Going cross-platform - how htop was made portable
Converting the process manager htop from being Linux-only into a portable application
The story of how htop, a popular interactive process manager, went from being a Linux-only application into a portable one. In this talk I will discuss the technical approaches taken in porting process, the design choices that went into it, and also a bit of the backstory on how and why this conversion came to be.
htop is a popular text-mode process manager, originally written for Linux. Its original mission was to "aim to be a better top".
For many years, it remained as a Linux-only application, because, while the UI was dependent only on the portable library ncurses, the entire logic for gathering process data was based on the /proc filesystem.
In the spirit of free software, this didn't stop enterprising users from porting it to different platforms, so htop ran, at different capacities, on FreeBSD (using a Linux procfs emulation layer) and Mac OS X, via an ad-hoc port that was never integrated back upstream.
It was not until 2015 that the htop codebase was made truly portable.

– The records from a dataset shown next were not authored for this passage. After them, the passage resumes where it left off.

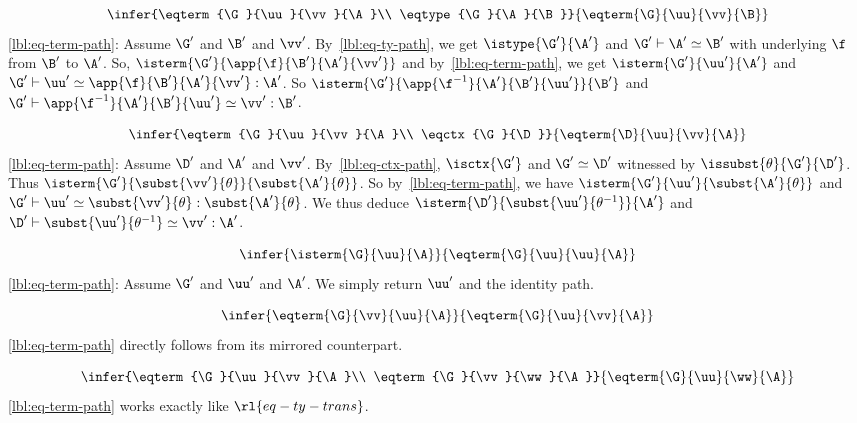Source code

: \begin{equation*}
  \infer
  {\eqterm{\G}{\uu}{\vv}{\A}\\
    \eqtype{\G}{\A}{\B}}
  {\eqterm{\G}{\uu}{\vv}{\B}}
\end{equation*}
%
\eqref{lbl:eq-term-path}:
Assume $\G'$ and $\B'$ and $\vv'$.
By~\eqref{lbl:eq-ty-path}, we get $\istype{\G'}{\A'}$ and
$\G' \vdash \A' \simeq \B'$ with underlying $\f$ from $\B'$ to $\A'$.
So, $\isterm{\G'}{\app{\f}{\B'}{\A'}{\vv'}}$ and
by~\eqref{lbl:eq-term-path}, we get $\isterm{\G'}{\uu'}{\A'}$ and
$\G' \vdash \uu' \simeq \app{\f}{\B'}{\A'}{\vv'} : \A'$.
So $\isterm{\G'}{\app{\f^{-1}}{\A'}{\B'}{\uu'}}{\B'}$
and $\G' \vdash \app{\f^{-1}}{\A'}{\B'}{\uu'} \simeq \vv' : \B'$.



\begin{equation*}
  \infer
  {\eqterm{\G}{\uu}{\vv}{\A}\\
    \eqctx{\G}{\D}}
  {\eqterm{\D}{\uu}{\vv}{\A}}
\end{equation*}
%
\eqref{lbl:eq-term-path}:
Assume $\D'$ and $\A'$ and $\vv'$.
By~\eqref{lbl:eq-ctx-path}, $\isctx{\G'}$ and $\G' \simeq \D'$ witnessed
by $\issubst{\theta}{\G'}{\D'}$.
Thus $\isterm{\G'}{\subst{\vv'}{\theta}}{\subst{\A'}{\theta}}$.
So by~\eqref{lbl:eq-term-path}, we have
$\isterm{\G'}{\uu'}{\subst{\A'}{\theta}}$
and $\G' \vdash \uu' \simeq \subst{\vv'}{\theta} : \subst{\A'}{\theta}$.
We thus deduce $\isterm{\D'}{\subst{\uu'}{\theta^{-1}}}{\A'}$ and
$\D' \vdash \subst{\uu'}{\theta^{-1}} \simeq \vv' : \A'$.



\begin{equation*}
  \infer
  {\isterm{\G}{\uu}{\A}}
  {\eqterm{\G}{\uu}{\uu}{\A}}
\end{equation*}
%
\eqref{lbl:eq-term-path}:
Assume $\G'$ and $\uu'$ and $\A'$.
We simply return $\uu'$ and the identity path.



\begin{equation*}
  \infer
  {\eqterm{\G}{\vv}{\uu}{\A}}
  {\eqterm{\G}{\uu}{\vv}{\A}}
\end{equation*}
%
\eqref{lbl:eq-term-path} directly follows from its mirrored counterpart.



\begin{equation*}
  \infer
  {\eqterm{\G}{\uu}{\vv}{\A}\\
   \eqterm{\G}{\vv}{\ww}{\A}}
  {\eqterm{\G}{\uu}{\ww}{\A}}
\end{equation*}
%
\eqref{lbl:eq-term-path} works exactly like $\rl{eq-ty-trans}$.

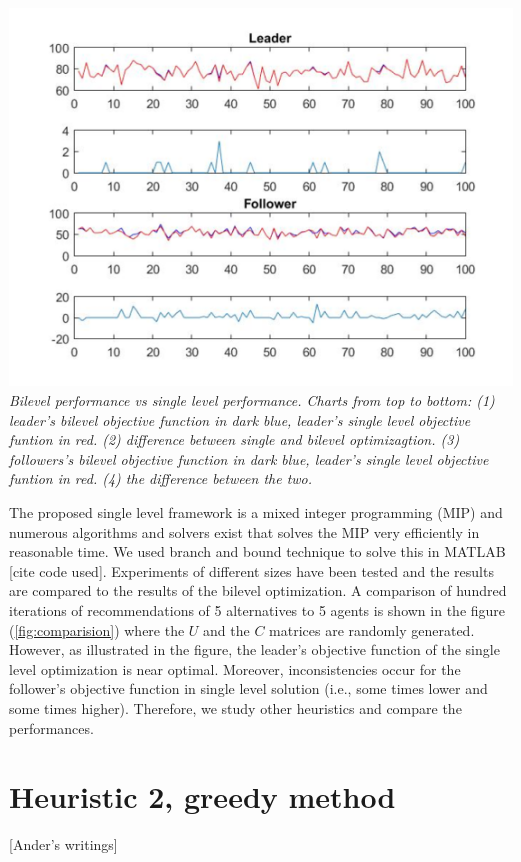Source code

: \documentclass[11pt, letterpaper]{article}
\begin{document}
\includegraphics[]{comparison.png}
\\
\caption{\emph{Bilevel performance vs single level performance. Charts from top to bottom: (1) leader's bilevel objective function in dark blue, leader's single level objective funtion in red. (2) difference between single and bilevel optimizagtion. (3) followers's bilevel objective function in dark blue, leader's single level objective funtion in red. (4) the difference between the two. }}   
\label{fig:comparision}
\noindent

The proposed single level framework is a mixed integer programming (MIP) and numerous algorithms and solvers exist that solves the MIP very efficiently in reasonable time. We used branch and bound technique to solve this in MATLAB [cite code used]. Experiments of different sizes have been tested and the results are compared to the results of the bilevel optimization. A comparison of hundred iterations of recommendations of 5 alternatives to 5 agents is shown in the figure (\ref{fig:comparision}) where the $U$ and the $C$ matrices are randomly generated. However, as illustrated in the figure, the leader's objective function of the single level optimization is near optimal. Moreover, inconsistencies occur for the follower's objective function in single level solution (i.e., some times lower and some times higher). Therefore, we study other heuristics and compare the performances. 

\section{Heuristic 2, greedy method}
[Ander's writings]
\end{document}
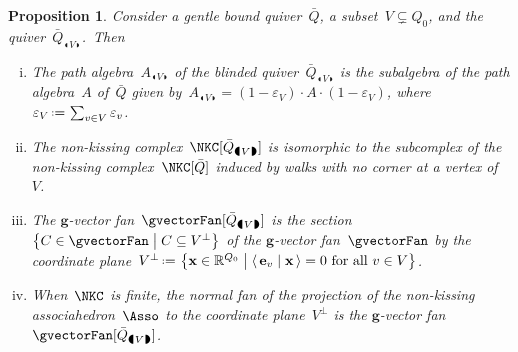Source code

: \documentclass{amsart}
\newtheorem{proposition}[theorem]{Proposition}
\theoremstyle{definition}
\newcommand{\R}{\mathbb{R}} %
\renewcommand{\b}[1]{\mathbf{#1}} %
\newcommand{\set}[2]{\left\{ #1 \;\middle|\; #2 \right\}} %
\newcommand{\dotprod}[2]{\left\langle \, #1 \; \middle| \; #2 \, \right\rangle} %
\newcommand{\eqdef}{\mbox{\,\raisebox{0.2ex}{\scriptsize\ensuremath{\mathrm:}}\ensuremath{=}\,}} %
\newcommand{\blinkers}[1]{_{\LEFTCIRCLE \!\! #1 \!\! \RIGHTCIRCLE}} %
\begin{document}
\begin{proposition}
\label{prop:projection}
Consider a gentle bound quiver~$\bar Q$, a subset~$V \subsetneq Q_0$, and the quiver~$\bar Q\blinkers{V}$.~Then
\begin{enumerate}[(i)]
\item The path algebra~$A\blinkers{V}$ of the blinded quiver~$\bar Q\blinkers{V}$ is the subalgebra of the path algebra~$A$ of~$\bar Q$ given by~$A\blinkers{V} = (1-\varepsilon_V) \cdot A \cdot (1-\varepsilon_V)$, where~$\varepsilon_V \eqdef \sum_{v \in V} \varepsilon_v$.
\item The non-kissing complex~$\NKC[\bar Q\blinkers{V}]$ is isomorphic to the subcomplex of the non-kissing complex~$\NKC[\bar Q]$ induced by walks with no corner at a vertex of~$V$.
\item The $\b{g}$-vector fan~$\gvectorFan[\bar Q\blinkers{V}]$ is the section~$\set{C \in \gvectorFan}{C \subseteq V^\perp}$ of the $\b{g}$-vector fan~$\gvectorFan$ by the coordinate plane~$V^\perp \eqdef \set{\b{x} \in \R^{Q_0}}{\dotprod{\b{e}_v}{\b{x}} = 0 \text{ for all } v \in V}$.
\item When~$\NKC$ is finite, the normal fan of the projection of the non-kissing associahedron~$\Asso$ to the coordinate plane~$V^\perp$ is the $\b{g}$-vector fan~$\gvectorFan[\bar Q\blinkers{V}]$.
\end{enumerate}
\end{proposition}
\end{document}
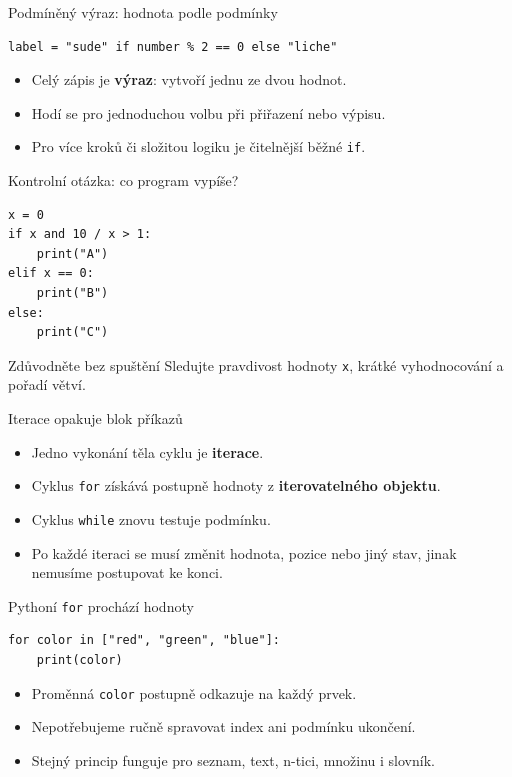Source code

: \documentclass[aspectratio=169,t]{beamer}
\newcommand{\term}[1]{\textcolor{CodeBlue}{\textbf{#1}}}
\begin{document}
\begin{frame}[fragile]{Podmíněný výraz: hodnota podle podmínky}
\begin{lstlisting}[style=python]
label = "sude" if number % 2 == 0 else "liche"
\end{lstlisting}
  \begin{itemize}
    \item Celý zápis je \term{výraz}: vytvoří jednu ze dvou hodnot.
    \item Hodí se pro jednoduchou volbu při přiřazení nebo výpisu.
    \item Pro více kroků či složitou logiku je čitelnější běžné \texttt{if}.
  \end{itemize}
\end{frame}

\begin{frame}[fragile]{Kontrolní otázka: co program vypíše?}
\begin{lstlisting}[style=python]
x = 0
if x and 10 / x > 1:
    print("A")
elif x == 0:
    print("B")
else:
    print("C")
\end{lstlisting}
  \begin{block}{Zdůvodněte bez spuštění}
    Sledujte pravdivost hodnoty \texttt{x}, krátké vyhodnocování a pořadí větví.
  \end{block}
\end{frame}

\begin{frame}{Iterace opakuje blok příkazů}
  \begin{itemize}
    \item Jedno vykonání těla cyklu je \term{iterace}.
    \item Cyklus \texttt{for} získává postupně hodnoty z \term{iterovatelného objektu}.
    \item Cyklus \texttt{while} znovu testuje podmínku.
    \item Po každé iteraci se musí změnit hodnota, pozice nebo jiný stav, jinak nemusíme postupovat ke konci.
  \end{itemize}
\end{frame}

\begin{frame}[fragile]{Pythoní \texttt{for} prochází hodnoty}
\begin{lstlisting}[style=python]
for color in ["red", "green", "blue"]:
    print(color)
\end{lstlisting}
  \begin{itemize}
    \item Proměnná \texttt{color} postupně odkazuje na každý prvek.
    \item Nepotřebujeme ručně spravovat index ani podmínku ukončení.
    \item Stejný princip funguje pro seznam, text, n-tici, množinu i slovník.
  \end{itemize}
\end{frame}
\end{document}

In this talk, I will discuss how and why that happened, and talk about the challenges and design decisions involved. I will focus on the technical process, but I will also touch on the positive social impact to the project.
About the speaker: Hisham Muhammad is the original author of htop, a project started in 2004. Hisham is also the lead developer of LuaRocks, the package manager for the Lua language and a co-founder of the GoboLinux distribution.